2.2.3. Unwanted Band Removal Filter Processing (SP8) The trimmed waveform data contains various frequency components, including a component (unnecessary band) that becomes an obstacle for control point detection. Therefore, when the process next proceeds to step SP8, a filtering process is performed to remove these unnecessary bands. This filtering process is roughly classified into two types, a band cut process and a high-pass process. Since the manner in which unnecessary bands are distributed differs depending on the music or musical instrument, the content of the filtering process is described in the above “Waveform type”. It is preferable to determine according to. That is,
According to the waveform type, both or one of the band cut process and the high-pass process is executed, and the parameters of the filter process are also determined according to the waveform type.

Here, an example of setting parameters in the filtering process will be described. First, in the waveform data, a component having a pitch such as a melody has a high possibility of becoming an obstacle in detecting a control point. As a result of analyzing various kinds of music, such components, that is, components of a sustained portion such as vocals and bass, appear in a band of “80 Hz to 8 kHz”,
In particular, it often appears in the band of “100 Hz to 300 Hz”. Therefore, in the band cut processing, “80 Hz to 8 kHz”
attenuate the band of "z", especially "100Hz-300Hz"
Is performed so as to strongly attenuate the band. In addition, since the attack part (consonant, attack noise, etc.) such as a vocal and a bass spreads beyond the band, even if the filter processing is performed, the control point can be detected.

In a band performance or the like, high-frequency sounds such as cymbals are often regularly carved. In such a case, it is preferable to perform a high-pass process for extracting only the regular high-frequency components. Note that a sharp filter characteristic is not required in any of the band-cut processing and the high-pass processing. Therefore, it is practically sufficient to use a primary filter in the high-pass processing and a secondary filter in the band-cut processing. As an example of the result of the unnecessary band elimination filter processing, FIG. 5A shows the waveform data after trimming, and FIG. 5B shows the waveform of the filter processing.
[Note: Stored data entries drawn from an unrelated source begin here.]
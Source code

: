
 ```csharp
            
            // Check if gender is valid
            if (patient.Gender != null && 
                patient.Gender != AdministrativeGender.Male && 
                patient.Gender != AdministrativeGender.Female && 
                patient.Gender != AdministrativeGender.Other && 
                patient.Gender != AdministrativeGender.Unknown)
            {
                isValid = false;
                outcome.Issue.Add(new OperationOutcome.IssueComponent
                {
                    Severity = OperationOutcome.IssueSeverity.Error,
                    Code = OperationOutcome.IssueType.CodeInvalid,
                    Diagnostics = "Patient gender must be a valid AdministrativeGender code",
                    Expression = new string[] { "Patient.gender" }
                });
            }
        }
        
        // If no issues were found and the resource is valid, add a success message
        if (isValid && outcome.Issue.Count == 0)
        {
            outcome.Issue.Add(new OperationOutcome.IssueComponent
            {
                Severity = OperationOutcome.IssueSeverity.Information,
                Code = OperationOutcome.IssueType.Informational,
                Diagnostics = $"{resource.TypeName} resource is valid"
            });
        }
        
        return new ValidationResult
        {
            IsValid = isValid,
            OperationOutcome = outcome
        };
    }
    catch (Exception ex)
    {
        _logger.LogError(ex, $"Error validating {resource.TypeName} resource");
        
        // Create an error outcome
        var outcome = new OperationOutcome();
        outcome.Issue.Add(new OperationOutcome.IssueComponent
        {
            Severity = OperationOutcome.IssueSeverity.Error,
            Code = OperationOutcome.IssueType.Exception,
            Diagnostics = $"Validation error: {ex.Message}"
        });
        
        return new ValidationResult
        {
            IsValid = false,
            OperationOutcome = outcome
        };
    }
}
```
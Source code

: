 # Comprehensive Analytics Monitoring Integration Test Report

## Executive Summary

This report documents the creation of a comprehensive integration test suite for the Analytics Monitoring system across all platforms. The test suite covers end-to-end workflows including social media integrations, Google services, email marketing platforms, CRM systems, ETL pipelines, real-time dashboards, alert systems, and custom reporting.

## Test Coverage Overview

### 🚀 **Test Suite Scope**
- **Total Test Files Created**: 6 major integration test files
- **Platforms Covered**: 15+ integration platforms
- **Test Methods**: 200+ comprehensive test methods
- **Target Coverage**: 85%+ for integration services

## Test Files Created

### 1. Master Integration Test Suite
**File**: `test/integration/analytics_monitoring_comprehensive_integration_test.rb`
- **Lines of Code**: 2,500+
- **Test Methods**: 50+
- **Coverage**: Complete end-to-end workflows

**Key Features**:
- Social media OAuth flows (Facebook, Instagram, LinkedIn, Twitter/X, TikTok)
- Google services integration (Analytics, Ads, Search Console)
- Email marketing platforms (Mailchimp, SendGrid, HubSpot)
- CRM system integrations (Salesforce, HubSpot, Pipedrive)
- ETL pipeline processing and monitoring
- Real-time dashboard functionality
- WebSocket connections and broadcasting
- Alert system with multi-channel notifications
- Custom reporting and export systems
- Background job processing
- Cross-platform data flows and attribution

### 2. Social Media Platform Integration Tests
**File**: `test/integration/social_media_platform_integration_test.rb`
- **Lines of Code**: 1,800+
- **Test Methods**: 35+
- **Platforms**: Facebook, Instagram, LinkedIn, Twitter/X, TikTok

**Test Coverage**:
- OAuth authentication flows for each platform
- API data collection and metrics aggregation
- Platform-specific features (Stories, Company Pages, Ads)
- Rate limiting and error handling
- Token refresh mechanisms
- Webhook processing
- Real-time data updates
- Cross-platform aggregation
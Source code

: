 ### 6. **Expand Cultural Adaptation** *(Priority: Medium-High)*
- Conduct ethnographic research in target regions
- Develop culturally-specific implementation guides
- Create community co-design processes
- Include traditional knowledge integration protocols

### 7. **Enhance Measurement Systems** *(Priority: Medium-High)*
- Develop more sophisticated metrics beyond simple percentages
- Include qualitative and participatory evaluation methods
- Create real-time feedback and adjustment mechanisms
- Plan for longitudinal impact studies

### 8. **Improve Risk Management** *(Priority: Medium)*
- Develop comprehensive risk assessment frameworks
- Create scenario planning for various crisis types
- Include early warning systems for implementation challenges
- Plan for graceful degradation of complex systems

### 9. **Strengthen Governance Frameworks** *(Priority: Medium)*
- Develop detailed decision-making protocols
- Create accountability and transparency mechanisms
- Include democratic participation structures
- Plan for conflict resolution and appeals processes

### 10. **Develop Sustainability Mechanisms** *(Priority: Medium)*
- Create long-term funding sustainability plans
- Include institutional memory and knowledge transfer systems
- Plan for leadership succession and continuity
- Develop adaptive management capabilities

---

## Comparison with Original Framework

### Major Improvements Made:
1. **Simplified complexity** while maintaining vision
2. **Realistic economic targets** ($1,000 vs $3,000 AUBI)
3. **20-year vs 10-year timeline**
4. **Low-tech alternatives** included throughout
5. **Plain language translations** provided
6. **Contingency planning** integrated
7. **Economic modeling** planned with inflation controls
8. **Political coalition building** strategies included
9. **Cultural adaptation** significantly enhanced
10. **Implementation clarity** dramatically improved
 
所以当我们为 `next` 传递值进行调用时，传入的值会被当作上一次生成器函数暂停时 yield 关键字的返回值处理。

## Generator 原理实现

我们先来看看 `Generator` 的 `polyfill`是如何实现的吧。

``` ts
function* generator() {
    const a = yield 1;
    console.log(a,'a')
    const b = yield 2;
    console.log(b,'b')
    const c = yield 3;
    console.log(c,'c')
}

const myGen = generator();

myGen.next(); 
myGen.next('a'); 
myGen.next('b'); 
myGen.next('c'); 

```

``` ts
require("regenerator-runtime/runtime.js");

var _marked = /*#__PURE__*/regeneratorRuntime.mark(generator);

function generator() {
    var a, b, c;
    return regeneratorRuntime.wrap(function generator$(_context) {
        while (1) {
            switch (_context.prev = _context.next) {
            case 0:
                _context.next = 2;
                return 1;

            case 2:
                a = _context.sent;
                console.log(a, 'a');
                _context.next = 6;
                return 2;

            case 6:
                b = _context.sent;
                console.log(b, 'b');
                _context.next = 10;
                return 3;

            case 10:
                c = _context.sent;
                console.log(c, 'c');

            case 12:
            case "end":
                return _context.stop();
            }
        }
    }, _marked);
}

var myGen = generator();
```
In this example of the waveform data, the number of measures is "2 measures", the time signature is "4/4 time", and the resolution is "8 minutes".

2.2.4. Determination of Default Control Point (SP12) Next, when the process proceeds to step SP12, a default control point is automatically determined based on the beat timing of the automatic performance information reproduced at the time of recording. Since the beat timing is determined by the time signature of the automatic performance information,
It occurs at quarter note or eighth note intervals. In addition,
If the tempo changes during the automatic performance, the beat timing changes according to the changed tempo.

On the other hand, with respect to the waveform data, the start position, the peak position, and the like of the volume envelope are detected.
A default control point is set based on the relationship between these detection results and beat timing. The default control points determined in this way are displayed on the display 8 together with the waveform data. Fig. 2 (a) shows a display example.
Shown in In the figure, the waveform data is recorded in stereo, and is shown in two systems, left (upper) and right (lower). The control points are indicated by vertical dashed lines on the window in the figure, and are common to both systems. Hereinafter, the process of determining the default control point will be described in detail with reference to FIG.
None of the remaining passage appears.